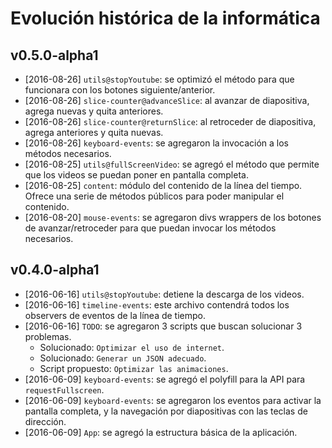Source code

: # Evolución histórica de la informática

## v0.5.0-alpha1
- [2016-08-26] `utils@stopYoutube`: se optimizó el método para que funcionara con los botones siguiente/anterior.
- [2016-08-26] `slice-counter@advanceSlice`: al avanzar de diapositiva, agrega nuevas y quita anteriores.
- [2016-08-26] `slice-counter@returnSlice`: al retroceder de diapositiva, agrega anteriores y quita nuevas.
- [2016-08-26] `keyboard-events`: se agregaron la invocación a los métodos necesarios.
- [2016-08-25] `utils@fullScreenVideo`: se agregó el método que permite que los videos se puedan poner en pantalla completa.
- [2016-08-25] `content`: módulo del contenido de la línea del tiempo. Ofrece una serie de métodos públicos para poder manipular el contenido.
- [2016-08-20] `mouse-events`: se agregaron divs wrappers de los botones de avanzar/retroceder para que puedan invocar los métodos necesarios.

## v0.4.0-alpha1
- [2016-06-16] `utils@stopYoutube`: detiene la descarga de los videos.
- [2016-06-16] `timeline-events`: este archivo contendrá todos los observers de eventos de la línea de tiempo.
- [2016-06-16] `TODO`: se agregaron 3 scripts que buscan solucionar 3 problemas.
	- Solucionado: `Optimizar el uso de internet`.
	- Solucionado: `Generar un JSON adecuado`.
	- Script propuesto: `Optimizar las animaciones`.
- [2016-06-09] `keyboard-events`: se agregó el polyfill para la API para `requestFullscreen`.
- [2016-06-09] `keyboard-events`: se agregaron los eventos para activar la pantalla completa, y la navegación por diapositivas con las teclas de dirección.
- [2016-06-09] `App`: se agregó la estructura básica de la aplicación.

----------------------------------------

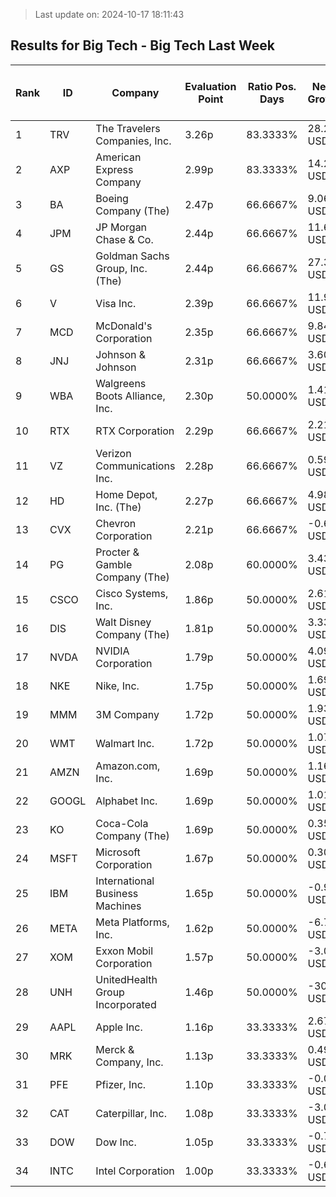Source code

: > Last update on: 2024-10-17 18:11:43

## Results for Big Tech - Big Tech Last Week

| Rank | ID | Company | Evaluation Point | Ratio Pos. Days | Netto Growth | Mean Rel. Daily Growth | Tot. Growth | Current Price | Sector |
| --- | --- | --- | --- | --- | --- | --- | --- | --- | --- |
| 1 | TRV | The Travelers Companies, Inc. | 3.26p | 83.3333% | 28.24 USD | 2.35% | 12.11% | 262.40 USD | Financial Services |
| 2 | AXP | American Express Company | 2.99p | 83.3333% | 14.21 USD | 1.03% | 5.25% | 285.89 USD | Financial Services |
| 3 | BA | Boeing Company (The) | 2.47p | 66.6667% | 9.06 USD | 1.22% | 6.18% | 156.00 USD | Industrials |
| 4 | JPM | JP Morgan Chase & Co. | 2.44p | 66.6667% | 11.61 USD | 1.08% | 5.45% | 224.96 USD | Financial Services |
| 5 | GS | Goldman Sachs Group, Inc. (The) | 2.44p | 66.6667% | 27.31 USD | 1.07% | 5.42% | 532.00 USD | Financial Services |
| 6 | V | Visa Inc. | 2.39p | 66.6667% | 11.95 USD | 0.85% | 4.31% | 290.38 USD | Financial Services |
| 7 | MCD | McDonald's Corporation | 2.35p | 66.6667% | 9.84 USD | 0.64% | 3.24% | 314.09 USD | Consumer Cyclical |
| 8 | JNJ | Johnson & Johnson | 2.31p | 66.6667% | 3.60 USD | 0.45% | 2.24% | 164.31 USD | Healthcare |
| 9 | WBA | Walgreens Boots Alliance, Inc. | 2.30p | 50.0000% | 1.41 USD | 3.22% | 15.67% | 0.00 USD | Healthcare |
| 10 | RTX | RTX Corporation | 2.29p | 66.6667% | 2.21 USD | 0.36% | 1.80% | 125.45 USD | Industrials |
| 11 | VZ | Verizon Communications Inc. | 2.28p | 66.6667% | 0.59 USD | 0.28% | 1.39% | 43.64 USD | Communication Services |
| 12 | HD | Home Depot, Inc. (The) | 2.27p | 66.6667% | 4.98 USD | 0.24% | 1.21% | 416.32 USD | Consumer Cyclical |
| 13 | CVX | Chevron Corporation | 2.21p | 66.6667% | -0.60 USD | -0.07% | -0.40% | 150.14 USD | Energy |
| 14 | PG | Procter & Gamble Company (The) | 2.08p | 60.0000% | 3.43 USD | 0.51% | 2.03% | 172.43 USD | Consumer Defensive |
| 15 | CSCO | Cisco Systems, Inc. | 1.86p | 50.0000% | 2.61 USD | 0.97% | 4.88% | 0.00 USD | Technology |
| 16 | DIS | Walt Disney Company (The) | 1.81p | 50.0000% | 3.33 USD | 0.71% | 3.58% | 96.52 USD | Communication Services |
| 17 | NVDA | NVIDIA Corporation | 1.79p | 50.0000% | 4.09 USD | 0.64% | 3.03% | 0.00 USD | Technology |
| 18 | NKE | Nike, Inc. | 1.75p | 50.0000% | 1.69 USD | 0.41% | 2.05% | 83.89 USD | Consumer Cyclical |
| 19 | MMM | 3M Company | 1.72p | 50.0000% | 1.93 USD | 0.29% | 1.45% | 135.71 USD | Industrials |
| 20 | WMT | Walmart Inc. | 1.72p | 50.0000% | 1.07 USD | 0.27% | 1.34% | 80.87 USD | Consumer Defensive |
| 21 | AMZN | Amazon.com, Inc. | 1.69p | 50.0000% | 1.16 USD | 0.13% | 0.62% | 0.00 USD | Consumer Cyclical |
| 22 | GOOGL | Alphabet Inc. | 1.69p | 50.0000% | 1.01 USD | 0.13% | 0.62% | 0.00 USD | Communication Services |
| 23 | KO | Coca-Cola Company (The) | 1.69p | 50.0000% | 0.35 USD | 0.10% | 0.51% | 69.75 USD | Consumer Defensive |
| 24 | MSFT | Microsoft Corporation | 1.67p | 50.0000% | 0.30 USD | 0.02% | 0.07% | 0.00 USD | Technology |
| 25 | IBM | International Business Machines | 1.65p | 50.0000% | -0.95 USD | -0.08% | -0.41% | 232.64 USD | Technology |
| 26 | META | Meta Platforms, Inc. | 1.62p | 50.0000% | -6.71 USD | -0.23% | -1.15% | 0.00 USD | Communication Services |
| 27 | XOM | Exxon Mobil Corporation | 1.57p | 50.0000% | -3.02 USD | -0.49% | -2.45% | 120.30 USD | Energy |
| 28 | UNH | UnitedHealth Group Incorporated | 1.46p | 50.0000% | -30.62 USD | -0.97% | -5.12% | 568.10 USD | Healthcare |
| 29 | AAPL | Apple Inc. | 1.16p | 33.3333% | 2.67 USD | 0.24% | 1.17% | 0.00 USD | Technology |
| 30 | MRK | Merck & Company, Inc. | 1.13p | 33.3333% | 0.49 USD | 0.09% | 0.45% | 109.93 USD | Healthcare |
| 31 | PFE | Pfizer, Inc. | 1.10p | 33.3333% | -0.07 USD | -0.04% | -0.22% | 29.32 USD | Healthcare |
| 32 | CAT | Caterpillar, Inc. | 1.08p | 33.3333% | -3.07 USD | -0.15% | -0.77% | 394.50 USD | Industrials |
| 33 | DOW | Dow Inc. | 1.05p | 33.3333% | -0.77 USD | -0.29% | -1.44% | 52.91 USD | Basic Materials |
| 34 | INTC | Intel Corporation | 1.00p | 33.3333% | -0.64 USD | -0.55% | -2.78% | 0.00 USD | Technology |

----------------------------------------

When you reach the line with "109.93 USD | Healthcare |" in the records above, start writing out lines exactly, and stop once the line with "-2.78% | 0.00 USD | Technology |" has been written; include nothing else.

| 30 | MRK | Merck & Company, Inc. | 1.13p | 33.3333% | 0.49 USD | 0.09% | 0.45% | 109.93 USD | Healthcare |
| 31 | PFE | Pfizer, Inc. | 1.10p | 33.3333% | -0.07 USD | -0.04% | -0.22% | 29.32 USD | Healthcare |
| 32 | CAT | Caterpillar, Inc. | 1.08p | 33.3333% | -3.07 USD | -0.15% | -0.77% | 394.50 USD | Industrials |
| 33 | DOW | Dow Inc. | 1.05p | 33.3333% | -0.77 USD | -0.29% | -1.44% | 52.91 USD | Basic Materials |
| 34 | INTC | Intel Corporation | 1.00p | 33.3333% | -0.64 USD | -0.55% | -2.78% | 0.00 USD | Technology |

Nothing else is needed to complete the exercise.